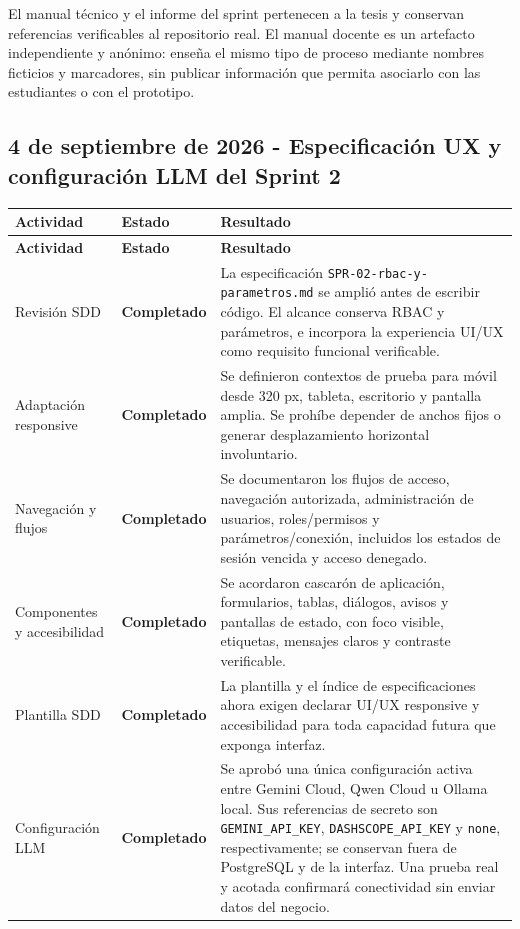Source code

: \documentclass[11pt,letterpaper]{article}
\newcommand{\statusok}{\textcolor{deepgreen}{\textbf{Completado}}}
\newcommand{\file}[1]{\texttt{#1}}
\begin{document}
El manual técnico y el informe del sprint pertenecen a la tesis y conservan referencias verificables al repositorio real. El manual docente es un artefacto independiente y anónimo: enseña el mismo tipo de proceso mediante nombres ficticios y marcadores, sin publicar información que permita asociarlo con las estudiantes o con el prototipo.

\clearpage
\subsection{4 de septiembre de 2026 - Especificación UX y configuración LLM del Sprint 2}

\begin{longtable}{@{}p{}p{}p{}@{}}
  \toprule
  \textbf{Actividad} & \textbf{Estado} & \textbf{Resultado} \\
  \midrule
  \endfirsthead
  \toprule
  \textbf{Actividad} & \textbf{Estado} & \textbf{Resultado} \\
  \midrule
  \endhead
  Revisión SDD & \statusok & La especificación \file{SPR-02-rbac-y-parametros.md} se amplió antes de escribir código. El alcance conserva RBAC y parámetros, e incorpora la experiencia UI/UX como requisito funcional verificable. \\
  Adaptación responsive & \statusok & Se definieron contextos de prueba para móvil desde 320 px, tableta, escritorio y pantalla amplia. Se prohíbe depender de anchos fijos o generar desplazamiento horizontal involuntario. \\
  Navegación y flujos & \statusok & Se documentaron los flujos de acceso, navegación autorizada, administración de usuarios, roles/permisos y parámetros/conexión, incluidos los estados de sesión vencida y acceso denegado. \\
  Componentes y accesibilidad & \statusok & Se acordaron cascarón de aplicación, formularios, tablas, diálogos, avisos y pantallas de estado, con foco visible, etiquetas, mensajes claros y contraste verificable. \\
  Plantilla SDD & \statusok & La plantilla y el índice de especificaciones ahora exigen declarar UI/UX responsive y accesibilidad para toda capacidad futura que exponga interfaz. \\
  Configuración LLM & \statusok & Se aprobó una única configuración activa entre Gemini Cloud, Qwen Cloud u Ollama local. Sus referencias de secreto son \file{GEMINI\_API\_KEY}, \file{DASHSCOPE\_API\_KEY} y \file{none}, respectivamente; se conservan fuera de PostgreSQL y de la interfaz. Una prueba real y acotada confirmará conectividad sin enviar datos del negocio. \\

\end{longtable}
\end{document}
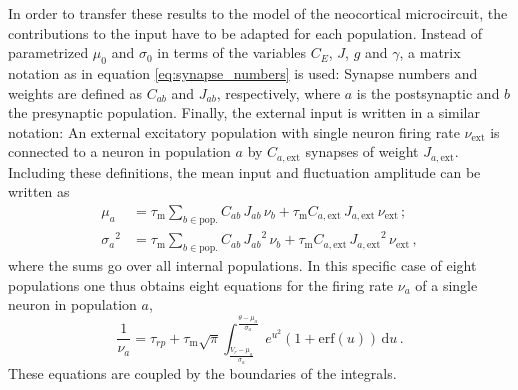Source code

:In order to transfer these results to the model of the neocortical microcircuit, 
the contributions to the input have to be adapted for each population. Instead of 
parametrized $\mu_0$ and $\sigma_0$ in terms of the variables $C_E$, $J$, $g$ and $\gamma$, 
a matrix notation as in equation \eqref{eq:synapse_numbers} is used: 
Synapse numbers and weights are defined as $C_{ab}$ and $J_{ab}$, respectively, 
where $a$ is the postsynaptic and $b$ the presynaptic population. 
Finally, the external input is written in a similar notation: 
An external excitatory population with single neuron firing rate $\nu_\text{ext}$ 
is connected to a neuron in population $a$ by 
$C_{a, \text{ext}}$ synapses of weight $J_{a, \text{ext}}$.
Including these definitions, the mean input and fluctuation amplitude can 
be written as 
\begin{align}
    \mu_a        &= 
        \tau_\text{m} \sum_{b \in \text{pop.}} C_{ab} \, J_{ab} \, \nu_b 
        + \tau_\text{m} C_{a, \text{ext}} \, J_{a, \text{ext}} \, \nu_\text{ext} \, ; \\
    {\sigma_a}^2 &= 
        \tau_\text{m} \sum_{b \in \text{pop.}} C_{ab} \, {J_{ab}}^2  \, \nu_b
        + \tau_\text{m} C_{a, \text{ext}} \,{J_{a, \text{ext}}}^2 \,\nu_\text{ext}\,,
\end{align}
where the sums go over all internal populations. In this specific case of eight 
populations one thus obtains eight equations for the 
firing rate $\nu_a$ of a single neuron in population $a$, 
\begin{equation}
    \frac{1}{\nu_{a}} = \tau_{rp} 
        + \tau_\text{m} \sqrt{\pi}
            \int_{\frac{V_r - \mu_{a}}{\sigma_{a}}}^{\frac{\theta - \mu_{a}}{\sigma_{a}}} 
                e^{u^2} \left(1 + \text{erf}(u)\right) \,\text{d}u  \,.
    \label{eq:self_consistency_a}
\end{equation}
These equations are coupled by the boundaries of the integrals. 



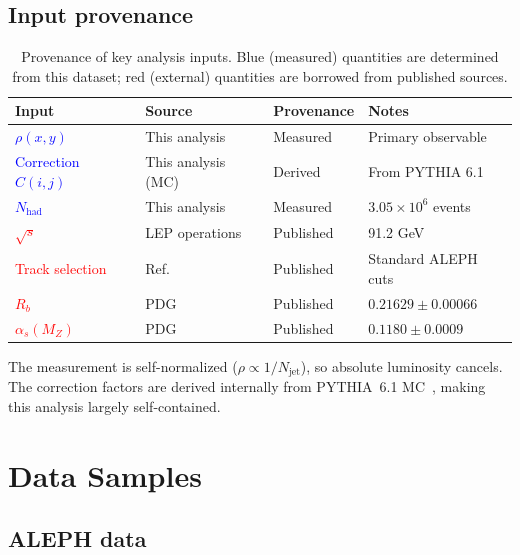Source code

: \documentclass[11pt,a4paper]{article}
\newcommand{\measured}[1]{\textcolor{blue}{#1}}
\newcommand{\external}[1]{\textcolor{red}{#1}}
\begin{document}
\subsection{Input provenance}
\label{sec:provenance}

\begin{table}[htbp]
\centering
\caption{Provenance of key analysis inputs.  Blue (measured) quantities
  are determined from this dataset; red (external) quantities are borrowed
  from published sources.}
\label{tbl:provenance}
\begin{tabular}{llll}
\toprule
Input & Source & Provenance & Notes \\
\midrule
\measured{$\rho(x,y)$} & This analysis & Measured & Primary observable \\
\measured{Correction $C(i,j)$} & This analysis (MC) & Derived & From PYTHIA 6.1 \\
\measured{$N_\text{had}$} & This analysis & Measured & $3.05 \times 10^6$ events \\
\external{$\sqrt{s}$} & LEP operations & Published & 91.2 GeV \\
\external{Track selection} & Ref.~\cite{ALEPH:1998hhr,ALEPH:1998vtv} & Published & Standard ALEPH cuts \\
\external{$R_b$} & PDG~\cite{ParticleDataGroup:2024cfk} & Published & $0.21629 \pm 0.00066$ \\
\external{$\alpha_s(M_Z)$} & PDG~\cite{ParticleDataGroup:2024cfk} & Published & $0.1180 \pm 0.0009$ \\
\bottomrule
\end{tabular}
\end{table}

The measurement is self-normalized ($\rho \propto 1/N_\text{jet}$),
so absolute luminosity cancels.  The correction factors are
derived internally from PYTHIA~6.1 MC~\cite{Sjostrand:2000wi},
making this analysis largely self-contained.

\section{Data Samples}
\label{sec:data}

\subsection{ALEPH data}
\label{sec:data-aleph}
\end{document}
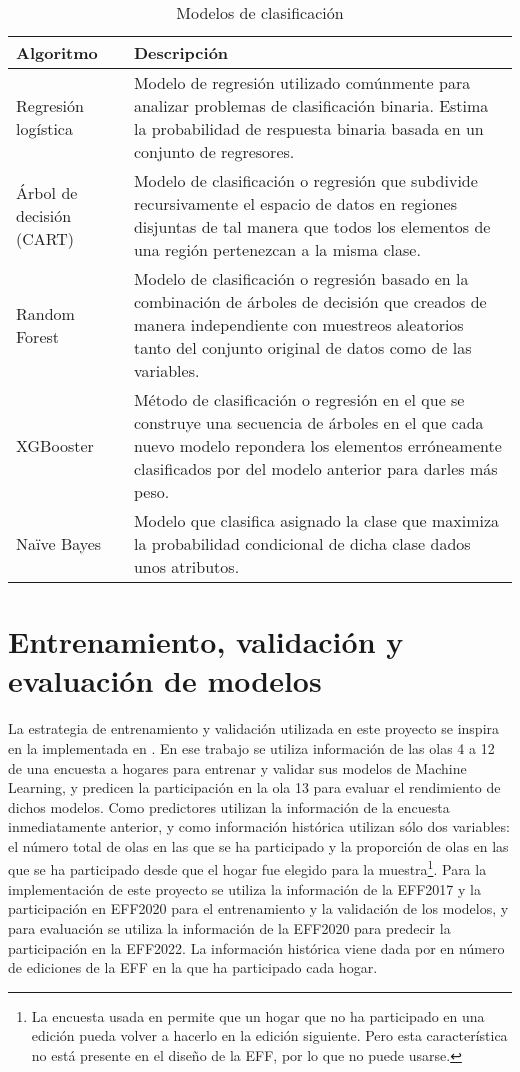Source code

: \begin{table}[htbp]
\centering{}
\begin{tabular}{l p{10cm}}
\hline
\textbf{Algoritmo} & \textbf{Descripción} \\ \hline
Regresión logística & Modelo de regresión utilizado comúnmente para analizar problemas de clasificación binaria. Estima la probabilidad de respuesta binaria basada en un conjunto de regresores. \\ \hline
Árbol de decisión (CART) & Modelo de clasificación o regresión que subdivide recursivamente el espacio de datos en regiones disjuntas de tal manera que todos los elementos de una región pertenezcan a la misma clase. \\ \hline
Random Forest & Modelo de clasificación o regresión basado en la combinación  de árboles de decisión que creados de manera independiente con muestreos aleatorios tanto del conjunto original de datos como de las variables. \\ \hline
XGBooster & Método de clasificación o regresión en el que se construye una secuencia de árboles en el que cada nuevo modelo repondera los elementos erróneamente clasificados por del modelo anterior para darles más peso. \\ \hline
Naïve Bayes & Modelo que clasifica asignado la clase que maximiza la probabilidad condicional de dicha clase dados unos atributos. \\ \hline
\end{tabular}
\caption{Modelos de clasificación}
\label{table:classifiers}
\end{table}

\section{Entrenamiento, validación y evaluación de modelos}

La estrategia de entrenamiento y validación utilizada en este proyecto se inspira en la implementada en \cite{beste2023case}. En ese trabajo se utiliza información de las olas 4 a 12 de una encuesta a hogares para entrenar y validar sus modelos de Machine Learning, y predicen la participación en la ola 13 para evaluar el rendimiento de dichos modelos. Como predictores utilizan la información de la encuesta inmediatamente anterior, y como información histórica utilizan sólo dos variables: el número total de olas en las que se ha participado y la proporción de olas en las que se ha participado desde que el hogar fue elegido para la muestra\footnote{La encuesta usada en \cite{beste2023case} permite que un hogar que no ha participado en una edición pueda volver a hacerlo en la edición siguiente. Pero esta característica no está presente en el diseño de la EFF, por lo que no puede usarse.}. Para la implementación de este proyecto se utiliza la información de la EFF2017 y la participación en EFF2020 para el entrenamiento y la validación de los modelos, y para evaluación se utiliza la información de la EFF2020 para predecir la participación en la EFF2022. La información histórica viene dada por en número de ediciones de la EFF en la que ha participado cada hogar.

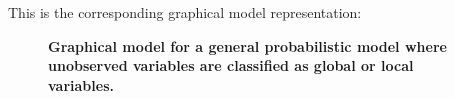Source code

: This is the corresponding graphical model representation:

\begin{figure}[H]
	\centering	
	
	\caption{\textbf{Graphical model for a general probabilistic model where unobserved variables are classified as global or local variables.}\\
	}
	\label{fig:graphical_model_stochastic}
\end{figure}





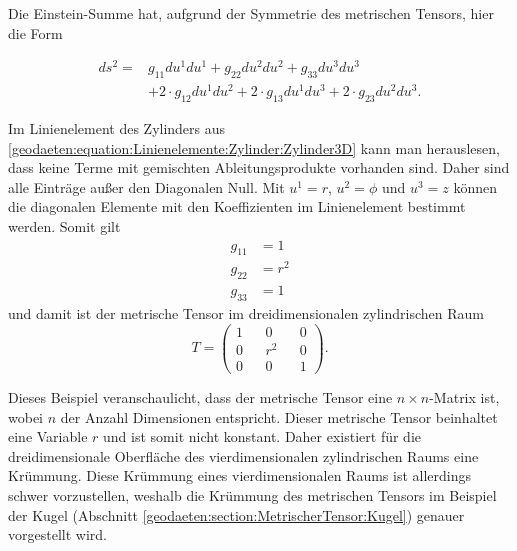 Die Einstein-Summe hat, aufgrund der Symmetrie des metrischen Tensors, hier die Form

\begin{equation}
	\begin{aligned}
	ds^2 = &g_{11}  du^1  du^1 + g_{22}  du^2  du^2 + g_{33}  du^3  du^3 \nonumber \\
	&+ 2 \cdot g_{12}  du^1  du^2 + 2 \cdot g_{13}  du^1  du^3 + 2 \cdot g_{23}  du^2  du^3 .
	\end{aligned} 
	\label{geodaeten:equation:MetrischerTensor:Kartesisch:EinsteinSumme3D}
\end{equation}

Im Linienelement des Zylinders aus \eqref{geodaeten:equation:Linienelemente:Zylinder:Zylinder3D} kann man herauslesen, dass keine Terme mit gemischten Ableitungsprodukte vorhanden sind.
Daher sind alle Einträge außer den Diagonalen Null.
Mit $u^1 = r$, $u^2 = \phi$ und $u^3 = z$  können die diagonalen Elemente mit den Koeffizienten im Linienelement bestimmt werden. 
Somit gilt
\begin{equation}
	\begin{aligned}
		g_{11}  &= 1  \\
		g_{22}  &= r^2 \\
		g_{33}  &= 1  
	\end{aligned}
\end{equation}
und damit ist der metrische Tensor im dreidimensionalen zylindrischen Raum
\begin{equation}
	T = \begin{pmatrix} 1 && 0 && 0 \\ 0 && r^2 && 0 \\ 0 && 0 && 1 \end{pmatrix} .
\end{equation}

Dieses Beispiel veranschaulicht, dass der metrische Tensor eine $n \times n$-Matrix ist, wobei $n$ der Anzahl Dimensionen entspricht.
Dieser metrische Tensor beinhaltet eine Variable $r$ und ist somit nicht konstant. 
Daher existiert für die dreidimensionale Oberfläche des vierdimensionalen zylindrischen Raums eine Krümmung.
Diese Krümmung eines vierdimensionalen Raums ist allerdings schwer vorzustellen, weshalb die Krümmung des metrischen Tensors im Beispiel der Kugel (Abschnitt \ref{geodaeten:section:MetrischerTensor:Kugel}) genauer vorgestellt wird.
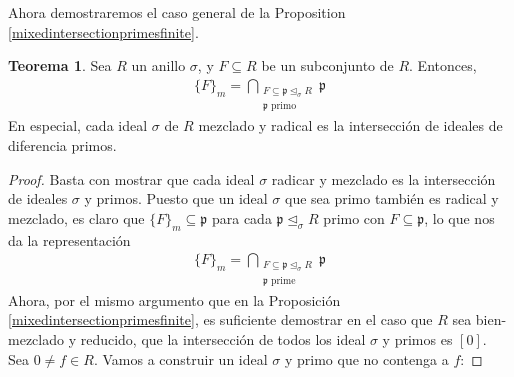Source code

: \documentclass[12pt,a4paper,BCOR15mm,twoside,DIV12]{article}
\def\p{\mathfrak{p}}
\def\s{\sigma}
\def\si{\unlhd_{\sigma}}
\newenvironment{bew}{\begin{proof}[Proof]}{\end{proof}}
\theoremstyle{definition}
\newtheorem{theorem}[Satz]{Teorema}
\begin{document}
Ahora demostraremos el caso general de la Proposition \ref{mixedintersectionprimesfinite}. 


\begin{theorem}\label{intersectionprimes}
Sea $R$ un anillo $\s$, y $F \subseteq R$ be un subconjunto de $R$. Entonces, 
\begin{align*} \{F\}_m = \bigcap_{\substack{F \subseteq \p \si R \\ \p \text{ primo}}} \p \end{align*}
En especial, cada ideal $\s$ de $R$ mezclado y radical es la intersección de ideales de diferencia primos.
\begin{bew}
Basta con mostrar que cada ideal $\s$ radicar y mezclado es la intersección de ideales $\s$ y primos. Puesto que un ideal $\s$ que sea primo también es radical y mezclado,
es claro que $\{F\}_m \subseteq \p$ para cada $\p \si R$ primo con $F \subseteq \p$, lo que nos da la representación
\begin{align*} \{F\}_m = \bigcap_{\substack{F \subseteq \p \si R \\ \p \text{ prime}}} \p \end{align*}
Ahora, por el mismo argumento que en la Proposición \ref{mixedintersectionprimesfinite}, es suficiente demostrar en el caso que $R$ sea bien-mezclado y reducido, que la intersección de todos los ideal $\s$ y primos es $[0]$.
Sea $0 \neq f \in R$. Vamos a construir un ideal $\s$ y primo que no contenga a $f$: 


\end{bew}
\end{theorem}
\end{document}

^^^^^^^^^^^^^^^^

● What to work on: Please reproduce, exactly as they appear above, the lines from the line containing "Navegación y flujos" up to and including the line containing "Componentes y accesibilidad".

● Task answer:
  Navegación y flujos & \statusok & Se documentaron los flujos de acceso, navegación autorizada, administración de usuarios, roles/permisos y parámetros/conexión, incluidos los estados de sesión vencida y acceso denegado. \\
  Componentes y accesibilidad & \statusok & Se acordaron cascarón de aplicación, formularios, tablas, diálogos, avisos y pantallas de estado, con foco visible, etiquetas, mensajes claros y contraste verificable. \\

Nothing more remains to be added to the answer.